**Assignment**
Of the entries below, return exactly those lines that fall between the one containing "http://www.apache.org/licenses/LICENSE-2.0" and the one containing "limitations under the License.", the two end lines included.

-- Records for the exercise follows --

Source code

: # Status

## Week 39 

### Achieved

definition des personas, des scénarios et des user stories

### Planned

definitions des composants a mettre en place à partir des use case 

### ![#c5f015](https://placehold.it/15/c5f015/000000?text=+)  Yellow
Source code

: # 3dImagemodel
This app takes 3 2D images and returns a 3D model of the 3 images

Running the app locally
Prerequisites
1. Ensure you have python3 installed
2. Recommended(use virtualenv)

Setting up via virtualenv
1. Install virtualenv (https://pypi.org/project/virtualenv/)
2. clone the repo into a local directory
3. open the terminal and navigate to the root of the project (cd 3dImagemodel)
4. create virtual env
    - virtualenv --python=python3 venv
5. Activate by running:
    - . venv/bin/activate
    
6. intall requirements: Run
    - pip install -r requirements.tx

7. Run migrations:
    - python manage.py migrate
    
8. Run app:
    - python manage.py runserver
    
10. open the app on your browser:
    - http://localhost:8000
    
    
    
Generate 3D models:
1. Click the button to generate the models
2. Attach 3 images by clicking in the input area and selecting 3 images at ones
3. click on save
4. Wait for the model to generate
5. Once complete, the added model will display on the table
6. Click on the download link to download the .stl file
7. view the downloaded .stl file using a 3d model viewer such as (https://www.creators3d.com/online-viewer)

-- Records for the exercise concluded --
-- Records for the exercise follows --

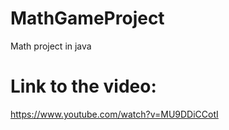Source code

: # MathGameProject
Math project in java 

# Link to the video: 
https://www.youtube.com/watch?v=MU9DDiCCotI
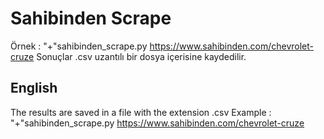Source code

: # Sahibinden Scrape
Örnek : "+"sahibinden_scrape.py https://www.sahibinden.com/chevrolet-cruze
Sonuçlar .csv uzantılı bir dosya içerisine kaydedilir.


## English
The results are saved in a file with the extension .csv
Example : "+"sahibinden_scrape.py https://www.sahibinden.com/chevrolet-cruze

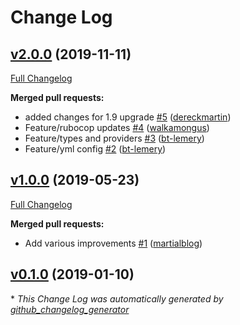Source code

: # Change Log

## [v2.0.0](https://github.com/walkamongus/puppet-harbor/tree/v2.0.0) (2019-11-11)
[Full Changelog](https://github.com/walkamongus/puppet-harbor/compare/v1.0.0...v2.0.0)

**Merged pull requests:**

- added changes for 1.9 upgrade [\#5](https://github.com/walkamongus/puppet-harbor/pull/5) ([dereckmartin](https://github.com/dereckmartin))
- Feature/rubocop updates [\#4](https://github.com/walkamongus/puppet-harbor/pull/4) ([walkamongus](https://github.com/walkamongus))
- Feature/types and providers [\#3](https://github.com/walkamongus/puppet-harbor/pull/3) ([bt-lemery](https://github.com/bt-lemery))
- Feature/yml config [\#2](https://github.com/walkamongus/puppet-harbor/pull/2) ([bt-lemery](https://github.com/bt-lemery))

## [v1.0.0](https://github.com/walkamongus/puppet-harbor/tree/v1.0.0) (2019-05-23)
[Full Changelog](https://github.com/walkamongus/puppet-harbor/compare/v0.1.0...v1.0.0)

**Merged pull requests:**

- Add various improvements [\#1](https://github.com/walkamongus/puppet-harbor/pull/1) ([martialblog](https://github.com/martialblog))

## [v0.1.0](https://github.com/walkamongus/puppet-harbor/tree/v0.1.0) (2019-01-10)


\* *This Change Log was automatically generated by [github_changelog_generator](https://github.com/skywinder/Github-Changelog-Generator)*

-- Records for the exercise concluded --
-- Records for the exercise follows --

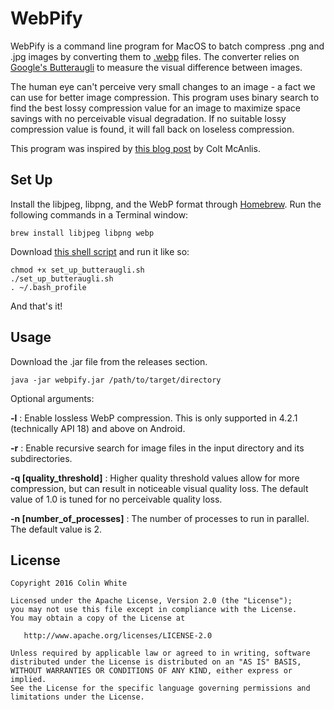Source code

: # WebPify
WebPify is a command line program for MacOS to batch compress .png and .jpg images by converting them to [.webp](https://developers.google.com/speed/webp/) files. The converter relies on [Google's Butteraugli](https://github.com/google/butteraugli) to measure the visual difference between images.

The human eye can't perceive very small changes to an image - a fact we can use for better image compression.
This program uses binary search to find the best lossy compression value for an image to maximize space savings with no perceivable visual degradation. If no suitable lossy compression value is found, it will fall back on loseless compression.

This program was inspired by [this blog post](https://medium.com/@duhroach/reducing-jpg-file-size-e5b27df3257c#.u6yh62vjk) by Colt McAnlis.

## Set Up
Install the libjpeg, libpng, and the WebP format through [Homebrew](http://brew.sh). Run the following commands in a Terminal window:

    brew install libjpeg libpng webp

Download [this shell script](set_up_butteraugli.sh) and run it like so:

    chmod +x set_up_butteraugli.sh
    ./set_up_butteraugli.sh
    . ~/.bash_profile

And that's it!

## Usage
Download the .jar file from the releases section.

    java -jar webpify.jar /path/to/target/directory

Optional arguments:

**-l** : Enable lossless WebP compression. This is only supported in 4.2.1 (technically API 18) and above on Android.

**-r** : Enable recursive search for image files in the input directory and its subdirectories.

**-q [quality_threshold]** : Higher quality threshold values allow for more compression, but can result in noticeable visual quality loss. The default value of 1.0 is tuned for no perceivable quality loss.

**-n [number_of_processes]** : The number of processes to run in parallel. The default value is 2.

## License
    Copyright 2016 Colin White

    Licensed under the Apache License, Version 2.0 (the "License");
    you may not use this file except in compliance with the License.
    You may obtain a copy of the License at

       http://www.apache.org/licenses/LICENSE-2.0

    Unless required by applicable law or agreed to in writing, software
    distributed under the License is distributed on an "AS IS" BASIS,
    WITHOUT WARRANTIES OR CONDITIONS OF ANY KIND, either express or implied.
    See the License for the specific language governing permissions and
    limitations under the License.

-- Records for the exercise concluded --

**Problem solution**
       http://www.apache.org/licenses/LICENSE-2.0

    Unless required by applicable law or agreed to in writing, software
    distributed under the License is distributed on an "AS IS" BASIS,
    WITHOUT WARRANTIES OR CONDITIONS OF ANY KIND, either express or implied.
    See the License for the specific language governing permissions and
    limitations under the License.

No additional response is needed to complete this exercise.